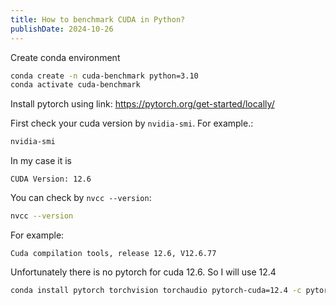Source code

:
 ```yaml
---
title: How to benchmark CUDA in Python?
publishDate: 2024-10-26
---
```


Create conda environment

```bash
conda create -n cuda-benchmark python=3.10
conda activate cuda-benchmark
```

Install pytorch using link: https://pytorch.org/get-started/locally/

First check your cuda version by `nvidia-smi`. For example.:

```bash
nvidia-smi
```

In my case it is

```
CUDA Version: 12.6 
```

You can check by `nvcc --version`:

```bash
nvcc --version
```

For example:

```
Cuda compilation tools, release 12.6, V12.6.77
```

Unfortunately there is no pytorch for cuda 12.6. So I will use 12.4

```bash
conda install pytorch torchvision torchaudio pytorch-cuda=12.4 -c pytorch -c nvidia
```
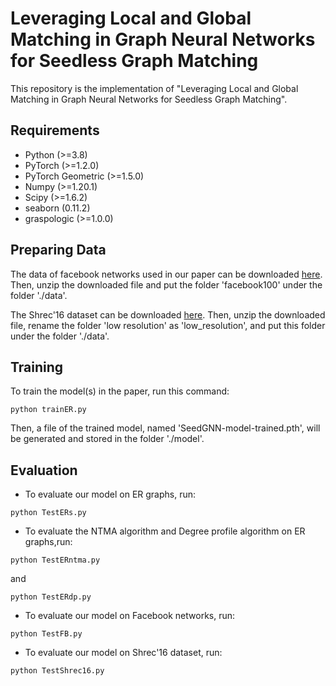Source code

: # Leveraging Local and Global Matching in Graph Neural Networks for Seedless Graph Matching

This repository is the implementation of "Leveraging Local and Global Matching in Graph Neural Networks for Seedless Graph Matching".

## Requirements

* Python (>=3.8)
* PyTorch (>=1.2.0)
* PyTorch Geometric (>=1.5.0)
* Numpy (>=1.20.1)
* Scipy (>=1.6.2)
* seaborn (0.11.2)
* graspologic (>=1.0.0)


## Preparing Data

The data of facebook networks used in our paper can be downloaded [here](https://archive.org/download/oxford-2005-facebook-matrix/facebook100.zip). 
Then, unzip the downloaded file and put the folder 'facebook100' under the folder './data'.

The Shrec'16 dataset can be downloaded [here](https://vision.in.tum.de/~laehner/shrec2016/files/TOPKIDS_lowres.zip). 
Then, unzip the downloaded file, rename the folder 'low resolution' as 'low_resolution', and put this folder under the folder './data'.

## Training

To train the model(s) in the paper, run this command:

```
python trainER.py
```

Then, a file of the trained model, named 'SeedGNN-model-trained.pth', will be generated and stored in the folder './model'.

## Evaluation

* To evaluate our model on ER graphs, run:

```
python TestERs.py
```

* To evaluate the NTMA algorithm and Degree profile algorithm on ER graphs,run:
```
python TestERntma.py
```
and
```
python TestERdp.py
```
* To evaluate our model on Facebook networks, run:
```
python TestFB.py
```
* To evaluate our model on Shrec'16 dataset, run:
```
python TestShrec16.py
```

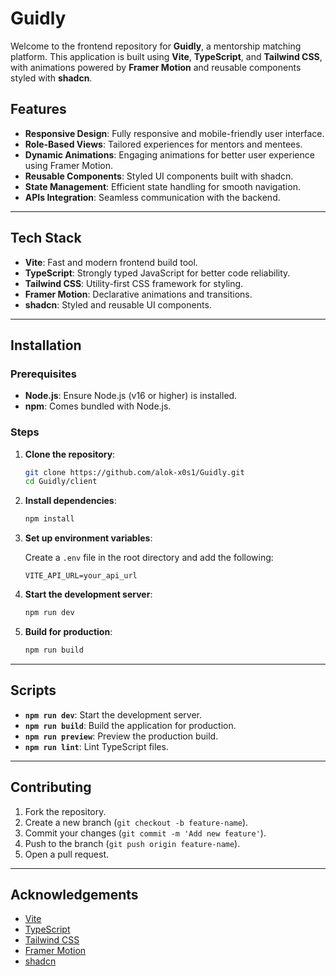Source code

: # Guidly

Welcome to the frontend repository for **Guidly**, a mentorship matching platform. This application is built using **Vite**, **TypeScript**, and **Tailwind CSS**, with animations powered by **Framer Motion** and reusable components styled with **shadcn**.

## Features

-   **Responsive Design**: Fully responsive and mobile-friendly user interface.
-   **Role-Based Views**: Tailored experiences for mentors and mentees.
-   **Dynamic Animations**: Engaging animations for better user experience using Framer Motion.
-   **Reusable Components**: Styled UI components built with shadcn.
-   **State Management**: Efficient state handling for smooth navigation.
-   **APIs Integration**: Seamless communication with the backend.

---

## Tech Stack

-   **Vite**: Fast and modern frontend build tool.
-   **TypeScript**: Strongly typed JavaScript for better code reliability.
-   **Tailwind CSS**: Utility-first CSS framework for styling.
-   **Framer Motion**: Declarative animations and transitions.
-   **shadcn**: Styled and reusable UI components.

---

## Installation

### Prerequisites

-   **Node.js**: Ensure Node.js (v16 or higher) is installed.
-   **npm**: Comes bundled with Node.js.

### Steps

1. **Clone the repository**:

    ```bash
    git clone https://github.com/alok-x0s1/Guidly.git
    cd Guidly/client
    ```

2. **Install dependencies**:

    ```bash
    npm install
    ```

3. **Set up environment variables**:

    Create a `.env` file in the root directory and add the following:

    ```env
    VITE_API_URL=your_api_url
    ```

4. **Start the development server**:

    ```bash
    npm run dev
    ```

5. **Build for production**:

    ```bash
    npm run build
    ```

---

## Scripts

-   **`npm run dev`**: Start the development server.
-   **`npm run build`**: Build the application for production.
-   **`npm run preview`**: Preview the production build.
-   **`npm run lint`**: Lint TypeScript files.

---

## Contributing

1. Fork the repository.
2. Create a new branch (`git checkout -b feature-name`).
3. Commit your changes (`git commit -m 'Add new feature'`).
4. Push to the branch (`git push origin feature-name`).
5. Open a pull request.

---

## Acknowledgements

-   [Vite](https://vitejs.dev/)
-   [TypeScript](https://www.typescriptlang.org/)
-   [Tailwind CSS](https://tailwindcss.com/)
-   [Framer Motion](https://www.framer.com/motion/)
-   [shadcn](https://shadcn.dev/)
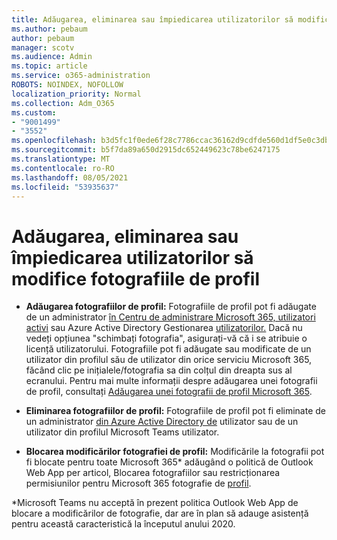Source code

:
 ```yaml
---
title: Adăugarea, eliminarea sau împiedicarea utilizatorilor să modifice fotografiile de profil
ms.author: pebaum
author: pebaum
manager: scotv
ms.audience: Admin
ms.topic: article
ms.service: o365-administration
ROBOTS: NOINDEX, NOFOLLOW
localization_priority: Normal
ms.collection: Adm_O365
ms.custom:
- "9001499"
- "3552"
ms.openlocfilehash: b3d5fc1f0ede6f28c7786ccac36162d9cdfde560d1df5e0c3db8128b5ee51a4f
ms.sourcegitcommit: b5f7da89a650d2915dc652449623c78be6247175
ms.translationtype: MT
ms.contentlocale: ro-RO
ms.lasthandoff: 08/05/2021
ms.locfileid: "53935637"
---
```

# <a name="add-remove-or-prevent-users-from-changing-profile-photos"></a>Adăugarea, eliminarea sau împiedicarea utilizatorilor să modifice fotografiile de profil

- **Adăugarea fotografiilor de profil:** Fotografiile de profil pot fi adăugate de un administrator [în Centru de administrare Microsoft 365, utilizatori activi](https://admin.microsoft.com/Adminportal/Home?source=applauncher#/users) sau Azure Active Directory Gestionarea [utilizatorilor.](https://portal.azure.com/#blade/Microsoft_AAD_IAM/UsersManagementMenuBlade/AllUsers)  Dacă nu vedeți opțiunea "schimbați fotografia", asigurați-vă că i se atribuie o licență utilizatorului. Fotografiile pot fi adăugate sau modificate de un utilizator din profilul său de utilizator din orice serviciu Microsoft 365, făcând clic pe inițialele/fotografia sa din colțul din dreapta sus al ecranului. Pentru mai multe informații despre adăugarea unei fotografii de profil, consultați [Adăugarea unei fotografii de profil Microsoft 365](https://support.office.com/article/add-your-profile-photo-to-office-365-2eaf93fd-b3f1-43b9-9cdc-bdcd548435b7).

- **Eliminarea fotografiilor de profil:** Fotografiile de profil pot fi eliminate de un administrator [din Azure Active Directory de](https://portal.azure.com/#blade/Microsoft_AAD_IAM/UsersManagementMenuBlade/AllUsers) utilizator sau de un utilizator din profilul Microsoft Teams utilizator.

- **Blocarea modificărilor fotografiei de profil:** Modificările la fotografii pot fi blocate pentru toate Microsoft 365* adăugând o politică de Outlook Web App per articol, Blocarea fotografiilor sau restricționarea permisiunilor pentru Microsoft 365 fotografie de [profil](https://answers.microsoft.com/msoffice/forum/msoffice_o365admin-mso_dep365-mso_o365b/locking-photos-or-restricting-permissions-to/1d19ae4f-de5d-4c3d-a0ad-4b8b8ac32e3d).

*Microsoft Teams nu acceptă în prezent politica Outlook Web App de blocare a modificărilor de fotografie, dar are în plan să adauge asistență pentru această caracteristică la începutul anului 2020.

*-*-*

# WHAT TO DO:
Your task is to reproduce exactly the lines from the start of the data above through the line containing "First check your", leaving every picture out.

# YOUR SOLUTION:
Source code

:
 ```yaml
---
title: How to benchmark CUDA in Python?
publishDate: 2024-10-26
---
```


Create conda environment

```bash
conda create -n cuda-benchmark python=3.10
conda activate cuda-benchmark
```

Install pytorch using link: https://pytorch.org/get-started/locally/

First check your cuda version by `nvidia-smi`. For example.:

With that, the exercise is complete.